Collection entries
<<<<

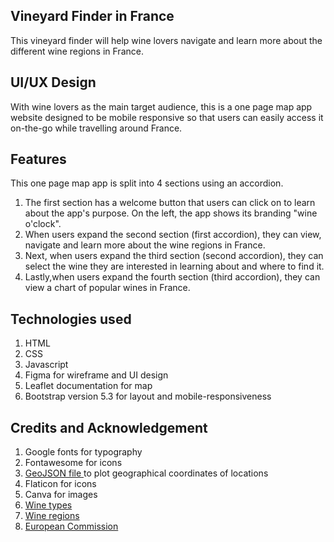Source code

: ## Vineyard Finder in France
This vineyard finder will help wine lovers navigate and learn more about the different wine regions in France.

## UI/UX Design
With wine lovers as the main target audience, this is a one page map app website designed to be mobile responsive so that users can easily access it on-the-go while travelling around France.

## Features
This one page map app is split into 4 sections using an accordion.
<ol>
<li>The first section has a welcome button that users can click on to learn about the app's purpose. On the left, the app shows its branding "wine o'clock".</li>
<li>When users expand the second section (first accordion), they can view, navigate and learn more about the wine regions in France.</li>
<li>Next, when users expand the third section (second accordion), they can select the wine they are interested in learning about and where to find it.</li>
<li>Lastly,when users expand the fourth section (third accordion), they can view a chart of popular wines in France.</li>
</ol>

## Technologies used
<ol> 
<li>HTML</li>
<li>CSS</li>
<li>Javascript</li>
<li>Figma for wireframe and UI design</li>
<li>Leaflet documentation for map</li>
<li>Bootstrap version 5.3 for layout and mobile-responsiveness</li>
</ol>

## Credits and Acknowledgement
<ol>
<li> Google fonts for typography</li>
<li>Fontawesome for icons</li>
<li><a href="https://gist.github.com/ajubin/d331f3251db4bd239c7a1efd0af54e38">GeoJSON file </a> to plot geographical coordinates of locations</li>
<li>Flaticon for icons</li>
<li>Canva for images</li>
<li><a href="https://www.vinovest.co/blog/french-wine-regions">Wine types</a></li>
<li><a href="https://www.winepaths.com/articles/editorial/france/explore-wine-in-france-from-champagne-to-languedoc#:~:text=The%20main%20wine%20areas%20of,%2C%20Rh%C3%B4ne%2C%20Provence%20and%20Corsica.&text=Bordeaux%20on%20the%20Atlantic%20coast%20is%20among%20the%20most%20famous%20of%20wines.">Wine regions</a></li>
<li><a href="https://www.eea.europa.eu/legal/copyright">European Commission</a></li>
</ol>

>>>>

Within the records above, the line carrying "coordinates of locations</li>" starts the range and the last line ends it. Set down that range exactly.

ANSWER SECTION
<li><a href="https://gist.github.com/ajubin/d331f3251db4bd239c7a1efd0af54e38">GeoJSON file </a> to plot geographical coordinates of locations</li>
<li>Flaticon for icons</li>
<li>Canva for images</li>
<li><a href="https://www.vinovest.co/blog/french-wine-regions">Wine types</a></li>
<li><a href="https://www.winepaths.com/articles/editorial/france/explore-wine-in-france-from-champagne-to-languedoc#:~:text=The%20main%20wine%20areas%20of,%2C%20Rh%C3%B4ne%2C%20Provence%20and%20Corsica.&text=Bordeaux%20on%20the%20Atlantic%20coast%20is%20among%20the%20most%20famous%20of%20wines.">Wine regions</a></li>
<li><a href="https://www.eea.europa.eu/legal/copyright">European Commission</a></li>
</ol>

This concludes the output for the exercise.